La joven mantenía la mirada cabizbaja mientras lo escuchaba hablar sobre banalidades, cada palabra que afloraba de su boca la conducía a la incertidumbre, las dudas y la inseguridad invadían su corazón; no quería que eso acabara. Asida de su brazo experimentaba una sensación extraña que la llevaba meditar sobre sus verdaderos deseos, se preguntaba qué pasaría a continuación, sabía que no acabaría bien.

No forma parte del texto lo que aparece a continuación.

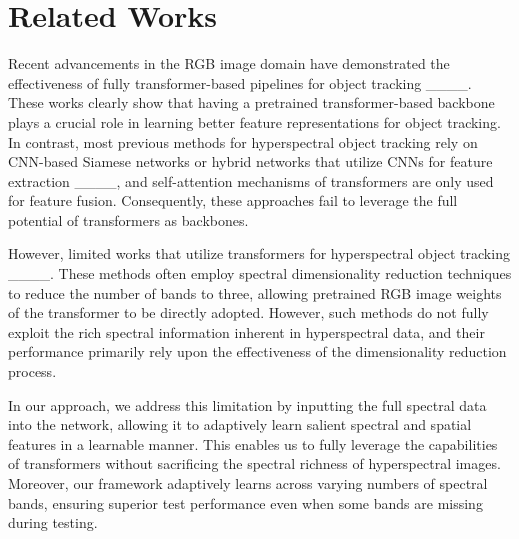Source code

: \section{Related Works}
\label{sec:format}
Recent advancements in the RGB image domain have demonstrated the effectiveness of fully transformer-based pipelines for object tracking ____. These works clearly show that having a pretrained transformer-based backbone plays a crucial role in learning better feature representations for object tracking. In contrast, most previous methods for hyperspectral object tracking rely on CNN-based Siamese networks or hybrid networks that utilize CNNs for feature extraction ____, and self-attention mechanisms of transformers are only used for feature fusion. Consequently, these approaches fail to leverage the full potential of transformers as backbones.

However, limited works that utilize transformers for hyperspectral object tracking ____. These methods often employ spectral dimensionality reduction techniques to reduce the number of bands to three, allowing pretrained RGB image weights of the transformer to be directly adopted. However, such methods do not fully exploit the rich spectral information inherent in hyperspectral data, and their performance primarily rely upon the effectiveness of the dimensionality reduction process.

In our approach, we address this limitation by inputting the full spectral data into the network, allowing it to adaptively learn salient spectral and spatial features in a learnable manner. This enables us to fully leverage the capabilities of transformers without sacrificing the spectral richness of hyperspectral images. Moreover, our framework adaptively learns across varying numbers of spectral bands, ensuring superior test performance even when some bands are missing during testing. 
\vspace{-0.1cm}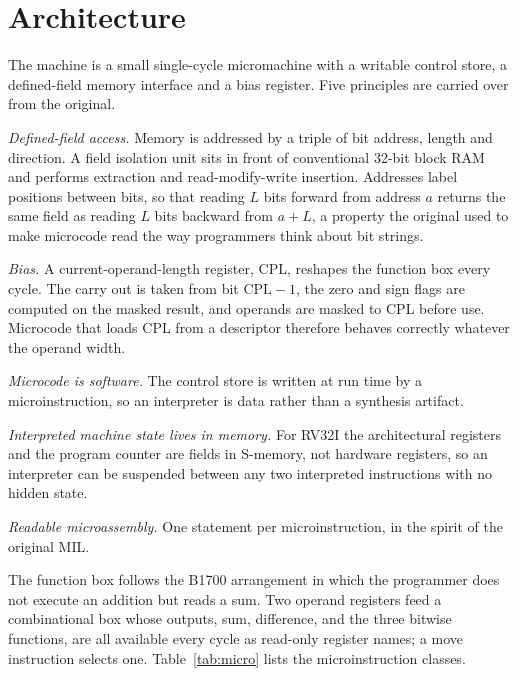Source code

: \documentclass[11pt,a4paper]{article}
\begin{document}
\section{Architecture}
\label{sec:arch}

The machine is a small single-cycle micromachine with a writable
control store, a defined-field memory interface and a bias register.
Five principles are carried over from the original.

\emph{Defined-field access.} Memory is addressed by a triple of bit
address, length and direction. A field isolation unit sits in front of
conventional 32-bit block RAM and performs extraction and
read-modify-write insertion. Addresses label positions between bits, so
that reading $L$ bits forward from address $a$ returns the same field
as reading $L$ bits backward from $a+L$, a property the original used
to make microcode read the way programmers think about bit strings.

\emph{Bias.} A current-operand-length register, CPL, reshapes the
function box every cycle. The carry out is taken from bit $\mathrm{CPL}-1$,
the zero and sign flags are computed on the masked result, and operands
are masked to CPL before use. Microcode that loads CPL from a
descriptor therefore behaves correctly whatever the operand width.

\emph{Microcode is software.} The control store is written at run time
by a microinstruction, so an interpreter is data rather than a
synthesis artifact.

\emph{Interpreted machine state lives in memory.} For RV32I the
architectural registers and the program counter are fields in
S-memory, not hardware registers, so an interpreter can be suspended
between any two interpreted instructions with no hidden state.

\emph{Readable microassembly.} One statement per microinstruction, in
the spirit of the original MIL.

The function box follows the B1700 arrangement in which the programmer
does not execute an addition but reads a sum. Two operand registers
feed a combinational box whose outputs, sum, difference, and the three
bitwise functions, are all available every cycle as read-only register
names; a move instruction selects one. Table~\ref{tab:micro} lists the
microinstruction classes.
\end{document}
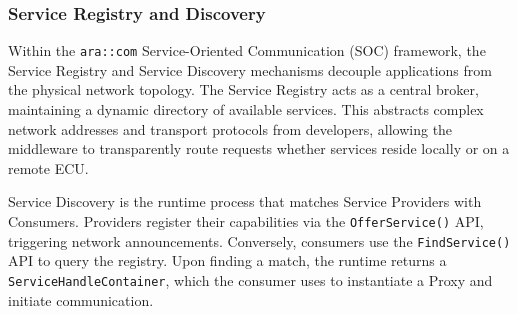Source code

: 


\subsubsection{Service Registry and Discovery}

Within the \texttt{ara::com} Service-Oriented Communication (SOC) framework, the Service Registry and Service Discovery mechanisms decouple applications from the physical network topology. The Service Registry acts as a central broker, maintaining a dynamic directory of available services. This abstracts complex network addresses and transport protocols from developers, allowing the middleware to transparently route requests whether services reside locally or on a remote ECU. 

Service Discovery is the runtime process that matches Service Providers with Consumers. Providers register their capabilities via the \texttt{OfferService()} API, triggering network announcements. Conversely, consumers use the \texttt{FindService()} API to query the registry. Upon finding a match, the runtime returns a \texttt{ServiceHandleContainer}, which the consumer uses to instantiate a Proxy and initiate communication.

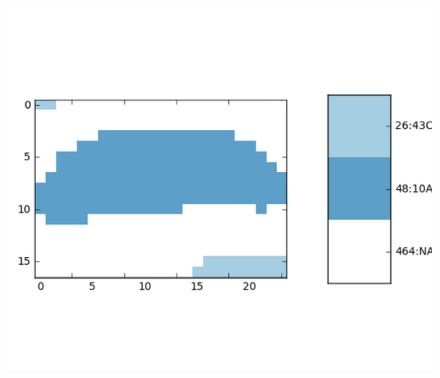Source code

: \begin{figure}[!htb]
\begin{minipage}[c]{.33\linewidth}
  \end{minipage} \hfill
  \begin{minipage}[c]{.32\linewidth}
    \includegraphics[width=\textwidth]{figures/sample1labels.png}
  \end{minipage}


\end{figure}
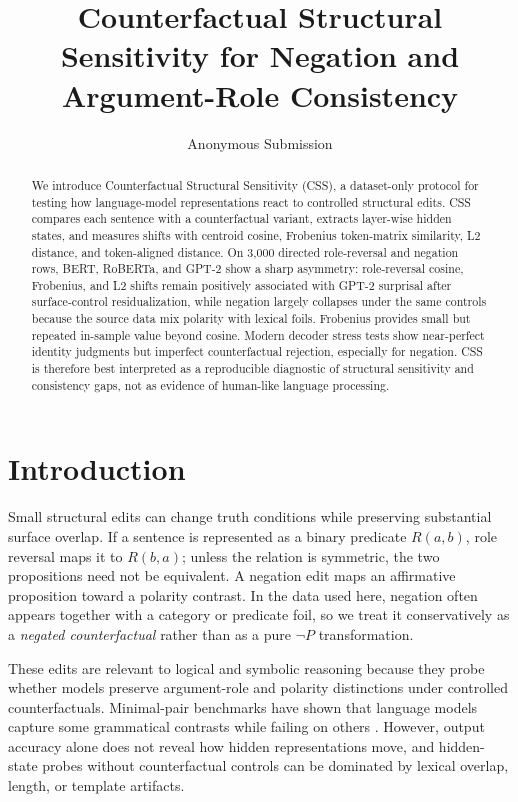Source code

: \documentclass{article}
\title{Counterfactual Structural Sensitivity for Negation and Argument-Role Consistency}
\author{Anonymous Submission}
\begin{document}
\maketitle

\begin{abstract}
We introduce Counterfactual Structural Sensitivity (CSS), a dataset-only protocol for testing how language-model representations react to controlled structural edits. CSS compares each sentence with a counterfactual variant, extracts layer-wise hidden states, and measures shifts with centroid cosine, Frobenius token-matrix similarity, L2 distance, and token-aligned distance. On 3,000 directed role-reversal and negation rows, BERT, RoBERTa, and GPT-2 show a sharp asymmetry: role-reversal cosine, Frobenius, and L2 shifts remain positively associated with GPT-2 surprisal after surface-control residualization, while negation largely collapses under the same controls because the source data mix polarity with lexical foils. Frobenius provides small but repeated in-sample value beyond cosine. Modern decoder stress tests show near-perfect identity judgments but imperfect counterfactual rejection, especially for negation. CSS is therefore best interpreted as a reproducible diagnostic of structural sensitivity and consistency gaps, not as evidence of human-like language processing.
\end{abstract}

\section{Introduction}

Small structural edits can change truth conditions while preserving substantial surface overlap. If a sentence is represented as a binary predicate $R(a,b)$, role reversal maps it to $R(b,a)$; unless the relation is symmetric, the two propositions need not be equivalent. A negation edit maps an affirmative proposition toward a polarity contrast. In the data used here, negation often appears together with a category or predicate foil, so we treat it conservatively as a \emph{negated counterfactual} rather than as a pure $\neg P$ transformation.

These edits are relevant to logical and symbolic reasoning because they probe whether models preserve argument-role and polarity distinctions under controlled counterfactuals. Minimal-pair benchmarks have shown that language models capture some grammatical contrasts while failing on others \cite{warstadt2020blimp,ettinger2020bert,shivagunde2023larger}. However, output accuracy alone does not reveal how hidden representations move, and hidden-state probes without counterfactual controls can be dominated by lexical overlap, length, or template artifacts.
\end{document}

Nadie hubiera sido capaz de predecir lo que ocurrió. La niebla se disipó igual que se despeja el ojo de un huracán, un instante de calma en mitad de semejante desastre. La blanca luz de la luna cubrió sus rostros a medida que continuaban la conversación, los abrigos dejaron de ser necesarios. La ansiedad constante de que pronto acabaría detuvo a la chica, el silencio invadió la zona, solo se oía el rumor de la suave marea, gentiles olas morían en las rocas debajo de ellos. En el horizonte se distinguía el destello de las farolas pertenecientes a los botes de aquellos hombres que se hacían a la mar acompañados del temor a la noche, la soledad y las leyendas de cautivadoras sirenas y monstruos marinos; era imposible saber si volverían a tierra, al partir se jugaban su suerte.

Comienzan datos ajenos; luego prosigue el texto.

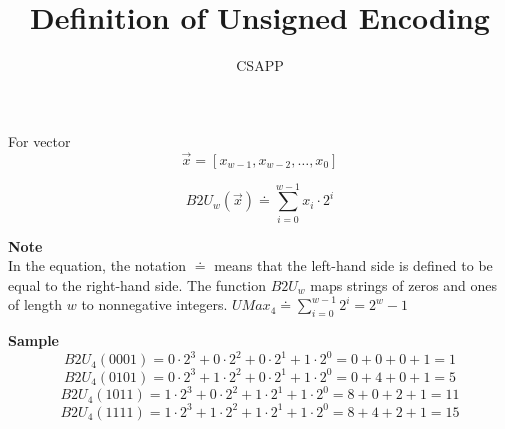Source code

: \documentclass{article}
\title{Definition of Unsigned Encoding}
\author{CSAPP}
\begin{document}
\maketitle
\begin{flushleft}
    For vector
    \[\vec{x} = [x_{w-1}, x_{w-2}, \ldots, x_{0}]\]

    \[B2U_w(\vec{x}) \doteq \sum_{i=0}^{w-1} x_i \cdot 2^i\]

\textbf{Note}\\
    In the equation, the notation $\doteq$ means that the left-hand
    side is defined to be equal to the right-hand side. The function $B2U_w$ maps strings of
    zeros and ones of length $w$ to nonnegative integers. $UMax_4 \doteq \sum_{i=0}^{w-1} 2^i = 2^w - 1$

\textbf{Sample}\\
    \[B2U_{4}(0001) = 0\cdot2^3 + 0\cdot2^2 + 0\cdot2^1 + 1\cdot2^0 = 0+0+0+1 = 1\]
    \[B2U_{4}(0101) = 0\cdot2^3 + 1\cdot2^2 + 0\cdot2^1 + 1\cdot2^0 = 0+4+0+1 = 5\]
    \[B2U_{4}(1011) = 1\cdot2^3 + 0\cdot2^2 + 1\cdot2^1 + 1\cdot2^0 = 8+0+2+1 = 11\]
    \[B2U_{4}(1111) = 1\cdot2^3 + 1\cdot2^2 + 1\cdot2^1 + 1\cdot2^0 = 8+4+2+1 = 15\]
\end{flushleft}
\end{document}
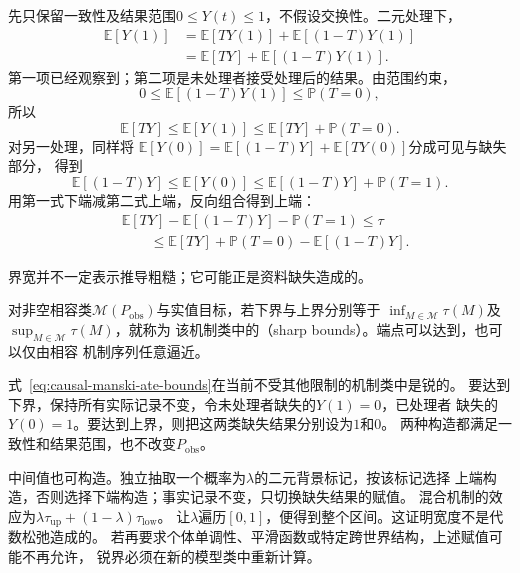 先只保留一致性及结果范围\(0\leq Y(t)\leq1\)，不假设交换性。二元处理下，
\[
  \begin{aligned}
    \mathbb E[Y(1)]
    &=\mathbb E[TY(1)]+\mathbb E[(1-T)Y(1)]\\
    &=\mathbb E[TY]+\mathbb E[(1-T)Y(1)].
  \end{aligned}
\]
第一项已经观察到；第二项是未处理者接受处理后的结果。由范围约束，
\[
  0\leq\mathbb E[(1-T)Y(1)]\leq\mathbb P(T=0),
\]
所以
\begin{equation}
  \mathbb E[TY]\leq\mathbb E[Y(1)]
  \leq\mathbb E[TY]+\mathbb P(T=0).
  \label{eq:causal-bounded-outcome-y1}
\end{equation}
对另一处理，同样将
\(\mathbb E[Y(0)]=\mathbb E[(1-T)Y]+\mathbb E[TY(0)]\)分成可见与缺失部分，
得到
\begin{equation}
  \mathbb E[(1-T)Y]\leq\mathbb E[Y(0)]
  \leq\mathbb E[(1-T)Y]+\mathbb P(T=1).
  \label{eq:causal-bounded-outcome-y0}
\end{equation}
用第一式下端减第二式上端，反向组合得到上端：
\begin{equation}
  \begin{aligned}
    &\mathbb E[TY]-\mathbb E[(1-T)Y]-\mathbb P(T=1)
      \leq\tau\\
    &\qquad\leq
      \mathbb E[TY]+\mathbb P(T=0)-\mathbb E[(1-T)Y].
  \end{aligned}
  \label{eq:causal-manski-ate-bounds}
\end{equation}

界宽并不一定表示推导粗糙；它可能正是资料缺失造成的。
\begin{definition}[相容机制类中的锐界]
  \label{def:causal-sharp-bounds}
  对非空相容类\(\mathcal M(P_{\mathrm{obs}})\)与实值目标，若下界与上界分别等于
  \(\inf_{M\in\mathcal M}\tau(M)\)及\(\sup_{M\in\mathcal M}\tau(M)\)，就称为
  该机制类中的（sharp bounds）。端点可以达到，也可以仅由相容
  机制序列任意逼近。
\end{definition}

式~\eqref{eq:causal-manski-ate-bounds}在当前不受其他限制的机制类中是锐的。
要达到下界，保持所有实际记录不变，令未处理者缺失的\(Y(1)=0\)，已处理者
缺失的\(Y(0)=1\)。要达到上界，则把这两类缺失结果分别设为\(1\)和\(0\)。
两种构造都满足一致性和结果范围，也不改变\(P_{\mathrm{obs}}\)。

中间值也可构造。独立抽取一个概率为\(\lambda\)的二元背景标记，按该标记选择
上端构造，否则选择下端构造；事实记录不变，只切换缺失结果的赋值。
混合机制的效应为\(\lambda\tau_{\mathrm{up}}+(1-\lambda)\tau_{\mathrm{low}}\)。
让\(\lambda\)遍历\([0,1]\)，便得到整个区间。这证明宽度不是代数松弛造成的。
若再要求个体单调性、平滑函数或特定跨世界结构，上述赋值可能不再允许，
锐界必须在新的模型类中重新计算。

Con inocencia ella se ubicó frente al chico sin levantar la mirada, las grietas de la acera parecían interesantes, las manos en sus bolsillos delataban los nervios que sentía. Se mantuvieron en esa posición durante unos segundos, luego él acarició con su mano los cabellos de la chica para limpiar las gotas que aún brillaban. Su gesto se deslizó con suavidad hacia el rostro, bajó por su cuello y se detuvo ahí. Lentamente se inclinó hacia la mejilla y le entregó un beso suave esperando su reacción. Ella sintió su corazón detenerse durante un segundo, pero después sus pulsaciones aumentaron robándole la fuerza que necesitaba para elevar la mirada. Él repitió el gesto, esta vez acercándose un poco más a sus labios. La chica estaba hundida en sus pensamientos, no quería que jugaran con ella, temía arriesgarse, pero una escena como esa, casi tomada de Broadway, hizo que levantara el rostro para corresponder al beso.

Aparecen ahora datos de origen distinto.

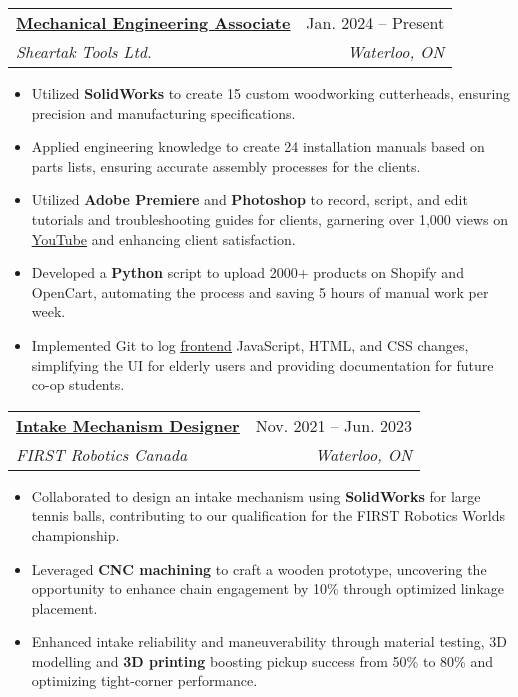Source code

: \documentclass[letterpaper]{article}
\makeatletter
\newcommand{\resumeItem}[1]{
  \item\small{
    {#1 \vspace{-2pt}}
  }
}
\newcommand{\resumeSubheading}[4]{
  \vspace{-2pt}\item
    \begin{tabular*}{0.97\textwidth}[t]{l@{\extracolsep{\fill}}r}
      \textbf{#1} & #2 \\
      \textit{\small#3} & \textit{\small #4} \\
    \end{tabular*}\vspace{-7pt}
}
\newcommand{\resumeItemListStart}{\begin{itemize}}
\newcommand{\resumeItemListEnd}{\end{itemize}\vspace{-5pt}}
\makeatother
\begin{document}
    \resumeSubheading
      {\underline{\href{https://www.youtube.com/playlist?list=PL2zKq55_kXLeLsMzZH8ny8A34vHwAoc7n}{Mechanical Engineering Associate}}}{Jan. 2024 -- Present}
      {Sheartak Tools Ltd.}{Waterloo, ON}
      \resumeItemListStart
        \resumeItem{Utilized \textbf{SolidWorks} to create 15 custom woodworking cutterheads, ensuring precision and manufacturing specifications.}
        \resumeItem{Applied engineering knowledge to create 24 installation manuals based on parts lists, ensuring accurate assembly processes for the clients.}
        \resumeItem{Utilized \textbf{Adobe Premiere} and \textbf{Photoshop} to record, script, and edit tutorials and troubleshooting guides for clients, garnering over 1,000 views on \underline{\href{https://www.youtube.com/playlist?list=PL2zKq55_kXLeLsMzZH8ny8A34vHwAoc7n}{YouTube}} and enhancing client satisfaction.}
        \resumeItem{Developed a \textbf{Python} script to upload 2000+ products on Shopify and OpenCart, automating the process and saving 5 hours of manual work per week.}
        \resumeItem{Implemented Git to log \underline{\href{https://sheartak.ca/}{frontend}} JavaScript, HTML, and CSS changes, simplifying the UI for elderly users and providing documentation for future co-op students.}
      \resumeItemListEnd

    \resumeSubheading
      {\underline{\href{https://www.gavintranquilino.com/rapid-react.html}{Intake Mechanism Designer}}}{Nov. 2021 -- Jun. 2023}
      {FIRST Robotics Canada}{Waterloo, ON}
      \resumeItemListStart
        \resumeItem{Collaborated to design an intake mechanism using \textbf{SolidWorks} for large tennis balls, contributing to our qualification for the FIRST Robotics Worlds championship.}
        \resumeItem{Leveraged \textbf{CNC machining} to craft a wooden prototype, uncovering the opportunity to enhance chain engagement by 10\% through optimized linkage placement.}
        \resumeItem{Enhanced intake reliability and maneuverability through material testing, 3D modelling and \textbf{3D printing} boosting pickup success from 50\% to 80\% and optimizing tight-corner performance.}
      \resumeItemListEnd
\end{document}
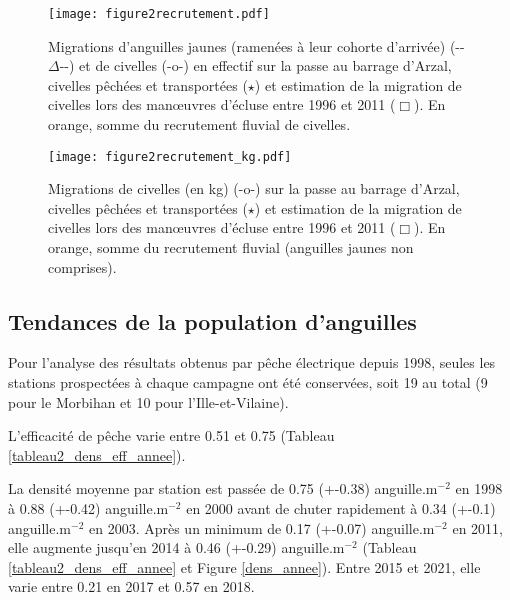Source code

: \documentclass[10pt,twocolumn,titlepage,twoside]{article}\usepackage[]{graphicx}\usepackage[]{color}
\begin{document}
\begin{figure}[htbp]
\centering
\texttt{[image: figure2recrutement.pdf]}
\caption[Tendance des densités modèle]{Migrations d'anguilles
jaunes (ramenées à leur cohorte d'arrivée) (\textmd{{}-{}-${\Delta}$-{}-}) et de civelles
(\textmd{{}-}o\textmd{{}-}) en effectif sur la passe au barrage d'Arzal,
civelles pêchées et transportées ($\star$) et estimation de la migration de civelles
lors des man{\oe}uvres d'écluse entre 1996 et 2011 ($\Box$). En orange, somme du
recrutement fluvial de civelles.}
\label{figure2recrutement}
\end{figure}

\begin{figure}[htbp]
\centering
\texttt{[image: figure2recrutement\_kg.pdf]}
\caption[Tendance des densités modèle]{Migrations de civelles (en kg)
(\textmd{{}-}o\textmd{{}-}) sur la passe au barrage d'Arzal, civelles pêchées
et transportées ($\star$) et estimation de la migration de civelles
lors des man{\oe}uvres d'écluse entre 1996 et 2011 ($\Box$). En orange, somme du
recrutement fluvial (anguilles jaunes non comprises).}
\label{figure2recrutement_kg}
\end{figure}

\subsection{Tendances de la population d'anguilles}















Pour l'analyse des résultats obtenus par pêche
électrique depuis 1998, seules les stations prospectées à chaque
campagne ont été conservées, soit 19 au total (9 pour le Morbihan
et 10 pour l'Ille-et-Vilaine).
\small

\normalsize
L'efficacité de pêche varie entre 0.51 et
0.75 (Tableau \ref{tableau2_dens_eff_annee}). 

La densité moyenne par station est
passée de 0.75 (+-0.38) anguille.m$^{-2}$ en 1998 
à 0.88 (+-0.42) anguille.m$^{-2}$ en 2000 
avant de chuter rapidement à 0.34 (+-0.1) anguille.m$^{-2}$ en 2003. 
Après un minimum de 0.17
(+-0.07) anguille.m$^{-2}$ en 2011, elle augmente
jusqu'en 2014 à 0.46
(+-0.29) anguille.m$^{-2}$
(Tableau \ref{tableau2_dens_eff_annee} et Figure \ref{dens_annee}).
Entre 2015 et 2021, elle varie entre 0.21 en
2017 et 0.57 en 2018.
\end{document}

El momento fue tan perfecto y verdadero que todas sus dudas se desvanecieron durante un instante. Al separarse sus labios, se miraron fijamente. Él tomó su mano, estampó un cortés besó y se alejó. La chica lo observó desvanecerse entre la niebla que los cubría nuevamente, se acercaba rápida como un manto gris y tenebroso. Se quedó paralizada, los brazos caídos y el pelo alborotado por la bruma mientras el cielo lloraba otra vez. Él no se volvió para mirarla, ella no salía de su impresión, una lágrima rodó por su mejilla. Quiso inventar un final de cuento, se giró hacia el mar con la mirada perdida en el horizonte, contempló los botes de la bahía, desolados y tranquilos. No quedaba nadie, incluso las farolas habían desaparecido. Entonces y solo entonces, rogó que todo se repitiera.